## WHAT TO DO
Whenever a line in the material below contains "Komt", copy that line.

------------------------------

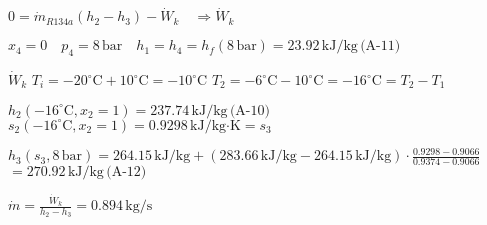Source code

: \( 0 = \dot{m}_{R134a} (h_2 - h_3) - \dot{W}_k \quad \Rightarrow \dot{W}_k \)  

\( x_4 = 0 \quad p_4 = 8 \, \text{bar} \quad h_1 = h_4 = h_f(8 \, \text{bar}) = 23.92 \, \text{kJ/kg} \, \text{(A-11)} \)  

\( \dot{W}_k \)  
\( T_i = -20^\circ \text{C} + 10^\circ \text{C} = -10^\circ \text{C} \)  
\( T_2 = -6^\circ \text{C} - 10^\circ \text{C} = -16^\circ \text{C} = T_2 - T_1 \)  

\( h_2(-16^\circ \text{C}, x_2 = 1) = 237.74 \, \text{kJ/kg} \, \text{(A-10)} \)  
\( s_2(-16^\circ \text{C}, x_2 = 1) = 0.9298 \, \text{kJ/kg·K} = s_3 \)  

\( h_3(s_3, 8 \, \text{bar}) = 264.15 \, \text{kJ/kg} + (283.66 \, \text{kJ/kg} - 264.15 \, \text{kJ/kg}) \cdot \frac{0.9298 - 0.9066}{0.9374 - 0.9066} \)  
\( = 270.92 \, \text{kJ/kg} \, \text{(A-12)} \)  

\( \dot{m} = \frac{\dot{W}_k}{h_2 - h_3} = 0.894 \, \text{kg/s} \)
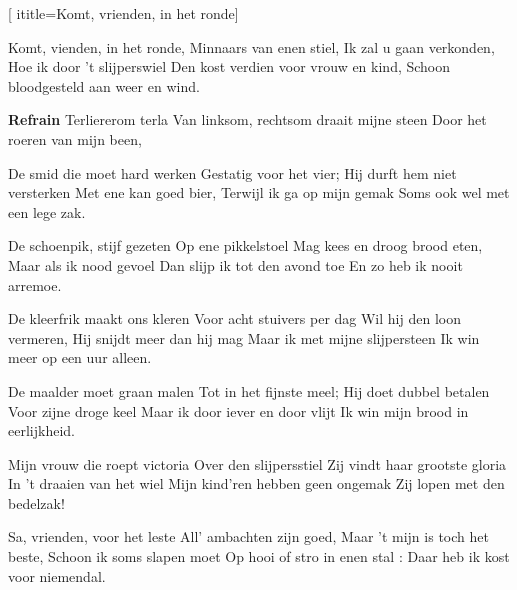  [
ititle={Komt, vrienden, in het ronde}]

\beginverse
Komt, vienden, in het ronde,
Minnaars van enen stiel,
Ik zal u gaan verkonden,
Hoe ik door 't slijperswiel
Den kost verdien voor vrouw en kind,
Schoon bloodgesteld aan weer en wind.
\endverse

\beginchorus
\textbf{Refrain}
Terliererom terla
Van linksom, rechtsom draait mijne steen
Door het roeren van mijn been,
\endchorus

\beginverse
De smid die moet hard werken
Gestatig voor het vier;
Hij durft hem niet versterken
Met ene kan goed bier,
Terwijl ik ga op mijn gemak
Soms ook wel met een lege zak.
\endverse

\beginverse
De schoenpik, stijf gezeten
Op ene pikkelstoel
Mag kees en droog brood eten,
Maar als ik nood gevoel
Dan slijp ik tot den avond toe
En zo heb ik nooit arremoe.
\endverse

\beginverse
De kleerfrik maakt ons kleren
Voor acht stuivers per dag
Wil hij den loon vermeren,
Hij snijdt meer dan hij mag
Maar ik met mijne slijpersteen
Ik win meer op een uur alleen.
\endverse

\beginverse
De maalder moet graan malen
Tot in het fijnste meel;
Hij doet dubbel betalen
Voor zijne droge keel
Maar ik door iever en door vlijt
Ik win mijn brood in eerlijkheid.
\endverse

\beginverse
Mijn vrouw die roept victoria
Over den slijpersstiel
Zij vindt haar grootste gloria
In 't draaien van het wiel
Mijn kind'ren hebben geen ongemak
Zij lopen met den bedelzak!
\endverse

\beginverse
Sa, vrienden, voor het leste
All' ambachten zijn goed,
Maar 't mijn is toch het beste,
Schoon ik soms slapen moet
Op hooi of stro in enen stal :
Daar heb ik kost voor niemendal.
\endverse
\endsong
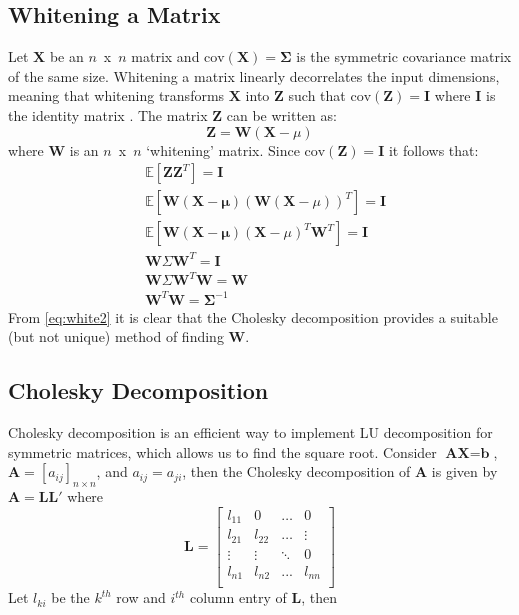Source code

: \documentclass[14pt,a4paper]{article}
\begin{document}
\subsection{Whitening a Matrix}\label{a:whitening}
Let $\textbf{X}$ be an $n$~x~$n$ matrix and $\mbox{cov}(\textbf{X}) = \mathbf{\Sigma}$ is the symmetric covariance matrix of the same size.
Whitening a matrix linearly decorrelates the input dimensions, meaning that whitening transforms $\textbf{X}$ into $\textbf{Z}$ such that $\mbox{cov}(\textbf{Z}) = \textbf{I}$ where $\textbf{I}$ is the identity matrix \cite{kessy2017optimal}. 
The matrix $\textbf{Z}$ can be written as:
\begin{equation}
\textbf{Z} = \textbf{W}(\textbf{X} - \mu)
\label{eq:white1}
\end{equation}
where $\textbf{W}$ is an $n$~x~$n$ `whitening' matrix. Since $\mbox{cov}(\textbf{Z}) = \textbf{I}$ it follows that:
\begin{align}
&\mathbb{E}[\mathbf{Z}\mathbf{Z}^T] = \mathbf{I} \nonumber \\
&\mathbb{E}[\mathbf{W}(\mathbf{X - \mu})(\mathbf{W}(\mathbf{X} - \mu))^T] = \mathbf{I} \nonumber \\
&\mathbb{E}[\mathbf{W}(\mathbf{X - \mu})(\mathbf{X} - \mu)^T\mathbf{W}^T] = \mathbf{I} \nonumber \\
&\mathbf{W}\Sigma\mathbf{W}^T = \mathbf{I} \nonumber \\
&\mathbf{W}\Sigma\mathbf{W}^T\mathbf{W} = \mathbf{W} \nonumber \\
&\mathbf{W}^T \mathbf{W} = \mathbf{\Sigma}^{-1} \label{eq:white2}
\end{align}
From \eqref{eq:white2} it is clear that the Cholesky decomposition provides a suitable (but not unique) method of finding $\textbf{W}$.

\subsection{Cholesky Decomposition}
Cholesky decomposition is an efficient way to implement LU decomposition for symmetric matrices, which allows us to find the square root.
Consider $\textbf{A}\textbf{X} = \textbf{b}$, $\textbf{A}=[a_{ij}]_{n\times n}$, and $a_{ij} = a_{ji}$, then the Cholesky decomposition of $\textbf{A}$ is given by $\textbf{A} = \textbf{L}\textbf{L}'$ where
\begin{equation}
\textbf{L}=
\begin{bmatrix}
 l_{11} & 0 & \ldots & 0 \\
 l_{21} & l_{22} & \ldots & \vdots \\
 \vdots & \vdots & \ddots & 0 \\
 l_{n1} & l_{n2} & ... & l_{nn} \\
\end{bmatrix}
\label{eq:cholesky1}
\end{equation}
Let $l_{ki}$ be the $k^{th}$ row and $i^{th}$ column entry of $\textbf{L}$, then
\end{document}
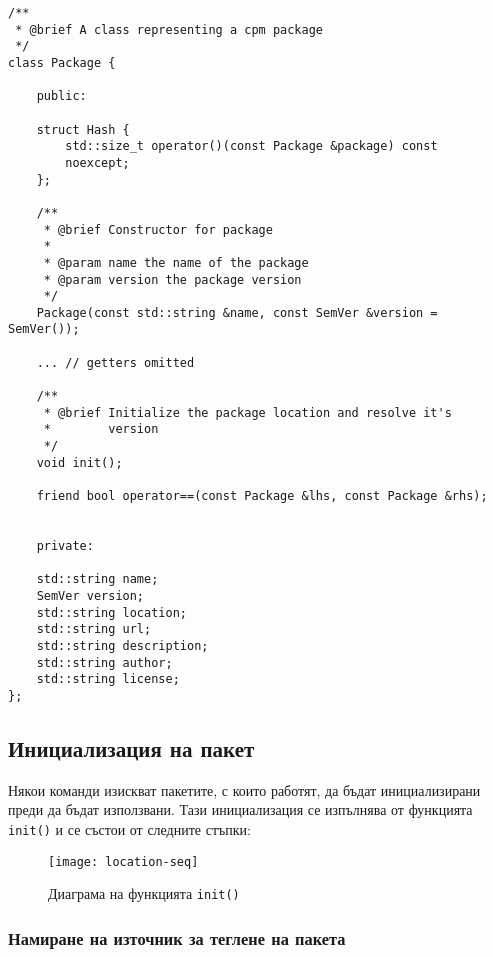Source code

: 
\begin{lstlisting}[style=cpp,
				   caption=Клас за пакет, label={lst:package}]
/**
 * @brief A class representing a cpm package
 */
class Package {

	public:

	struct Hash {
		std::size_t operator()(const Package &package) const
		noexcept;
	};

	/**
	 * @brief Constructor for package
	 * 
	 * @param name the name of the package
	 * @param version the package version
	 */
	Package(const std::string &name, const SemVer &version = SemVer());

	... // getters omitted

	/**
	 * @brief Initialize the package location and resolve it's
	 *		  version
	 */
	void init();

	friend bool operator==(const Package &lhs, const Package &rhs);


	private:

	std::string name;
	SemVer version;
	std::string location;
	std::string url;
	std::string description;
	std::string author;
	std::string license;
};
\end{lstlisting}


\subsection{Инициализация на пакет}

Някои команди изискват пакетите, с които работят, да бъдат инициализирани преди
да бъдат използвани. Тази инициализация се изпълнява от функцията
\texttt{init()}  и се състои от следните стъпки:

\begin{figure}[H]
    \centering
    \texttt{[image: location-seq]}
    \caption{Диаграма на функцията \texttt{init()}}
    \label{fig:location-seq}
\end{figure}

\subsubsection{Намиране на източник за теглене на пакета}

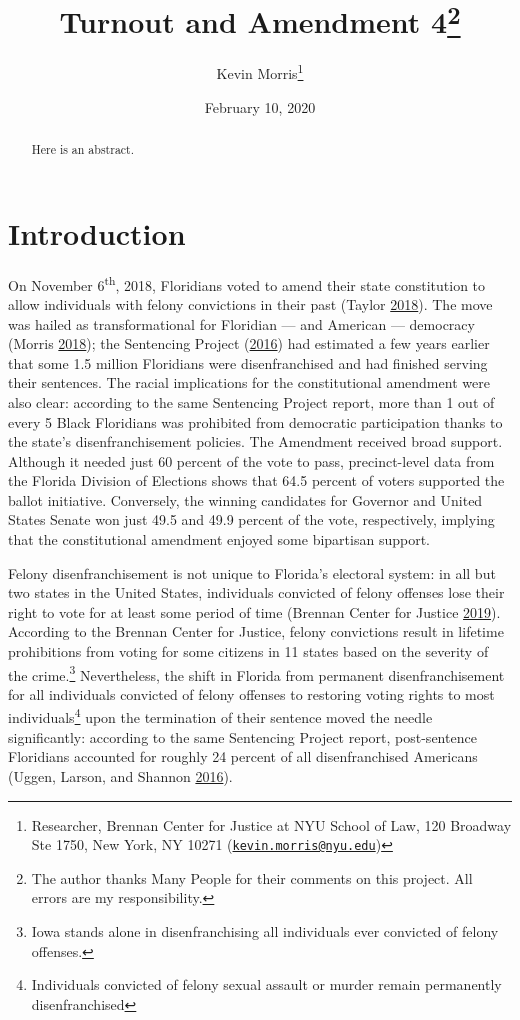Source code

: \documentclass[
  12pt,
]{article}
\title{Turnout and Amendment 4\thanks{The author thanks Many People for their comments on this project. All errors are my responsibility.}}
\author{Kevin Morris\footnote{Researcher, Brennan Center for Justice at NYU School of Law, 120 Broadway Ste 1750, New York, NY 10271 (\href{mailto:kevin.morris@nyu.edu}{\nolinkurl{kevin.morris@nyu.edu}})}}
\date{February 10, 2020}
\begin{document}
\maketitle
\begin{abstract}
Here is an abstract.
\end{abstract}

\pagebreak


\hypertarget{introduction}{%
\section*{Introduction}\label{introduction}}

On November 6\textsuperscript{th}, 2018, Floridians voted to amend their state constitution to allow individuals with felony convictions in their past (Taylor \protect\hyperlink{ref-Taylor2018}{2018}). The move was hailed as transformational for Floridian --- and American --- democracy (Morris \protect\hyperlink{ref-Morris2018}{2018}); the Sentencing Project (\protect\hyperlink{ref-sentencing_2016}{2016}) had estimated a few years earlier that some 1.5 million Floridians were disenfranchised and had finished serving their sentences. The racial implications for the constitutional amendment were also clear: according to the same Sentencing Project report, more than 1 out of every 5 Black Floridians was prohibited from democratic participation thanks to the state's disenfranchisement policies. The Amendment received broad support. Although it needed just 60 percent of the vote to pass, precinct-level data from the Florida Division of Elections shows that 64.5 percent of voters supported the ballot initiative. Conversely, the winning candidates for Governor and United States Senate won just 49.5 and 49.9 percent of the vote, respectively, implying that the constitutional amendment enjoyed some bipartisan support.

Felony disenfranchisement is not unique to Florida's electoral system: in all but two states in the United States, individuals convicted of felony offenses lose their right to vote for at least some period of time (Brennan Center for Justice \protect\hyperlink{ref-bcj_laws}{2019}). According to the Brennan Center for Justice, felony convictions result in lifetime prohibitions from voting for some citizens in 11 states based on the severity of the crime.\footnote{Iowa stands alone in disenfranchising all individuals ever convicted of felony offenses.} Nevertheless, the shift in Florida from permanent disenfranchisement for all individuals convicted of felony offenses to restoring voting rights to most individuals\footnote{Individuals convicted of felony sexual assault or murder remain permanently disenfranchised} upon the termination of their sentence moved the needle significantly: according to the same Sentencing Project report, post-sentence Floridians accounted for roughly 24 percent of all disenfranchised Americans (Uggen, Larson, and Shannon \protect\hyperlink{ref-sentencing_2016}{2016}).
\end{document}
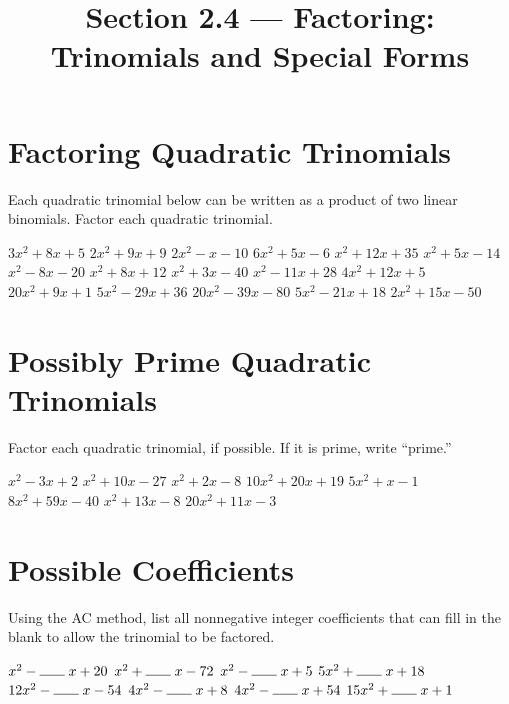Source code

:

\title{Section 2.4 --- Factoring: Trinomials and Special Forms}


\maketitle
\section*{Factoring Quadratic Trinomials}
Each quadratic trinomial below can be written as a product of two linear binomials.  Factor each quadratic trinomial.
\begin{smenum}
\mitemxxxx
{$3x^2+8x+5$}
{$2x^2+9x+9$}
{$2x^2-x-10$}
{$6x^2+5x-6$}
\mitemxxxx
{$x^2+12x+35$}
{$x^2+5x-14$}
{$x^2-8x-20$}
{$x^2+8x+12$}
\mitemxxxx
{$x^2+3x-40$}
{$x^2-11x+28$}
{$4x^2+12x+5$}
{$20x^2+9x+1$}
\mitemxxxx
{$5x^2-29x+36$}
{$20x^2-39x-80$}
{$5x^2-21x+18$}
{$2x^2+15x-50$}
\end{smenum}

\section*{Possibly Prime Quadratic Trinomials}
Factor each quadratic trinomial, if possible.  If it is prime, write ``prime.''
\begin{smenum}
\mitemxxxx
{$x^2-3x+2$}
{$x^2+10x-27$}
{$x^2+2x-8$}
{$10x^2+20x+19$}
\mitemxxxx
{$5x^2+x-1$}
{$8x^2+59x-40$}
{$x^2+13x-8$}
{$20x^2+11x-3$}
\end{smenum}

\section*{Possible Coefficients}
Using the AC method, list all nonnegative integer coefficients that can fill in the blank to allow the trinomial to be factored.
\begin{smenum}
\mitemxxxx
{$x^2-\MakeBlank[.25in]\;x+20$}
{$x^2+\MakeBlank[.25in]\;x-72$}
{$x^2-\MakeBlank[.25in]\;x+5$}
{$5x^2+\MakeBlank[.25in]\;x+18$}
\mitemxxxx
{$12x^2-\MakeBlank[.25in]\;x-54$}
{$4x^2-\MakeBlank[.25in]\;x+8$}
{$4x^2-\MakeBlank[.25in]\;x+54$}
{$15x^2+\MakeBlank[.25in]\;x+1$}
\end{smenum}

------------------------------

## WRITTEN ANSWER
ititle={Komt, vrienden, in het ronde}]
Komt, vienden, in het ronde,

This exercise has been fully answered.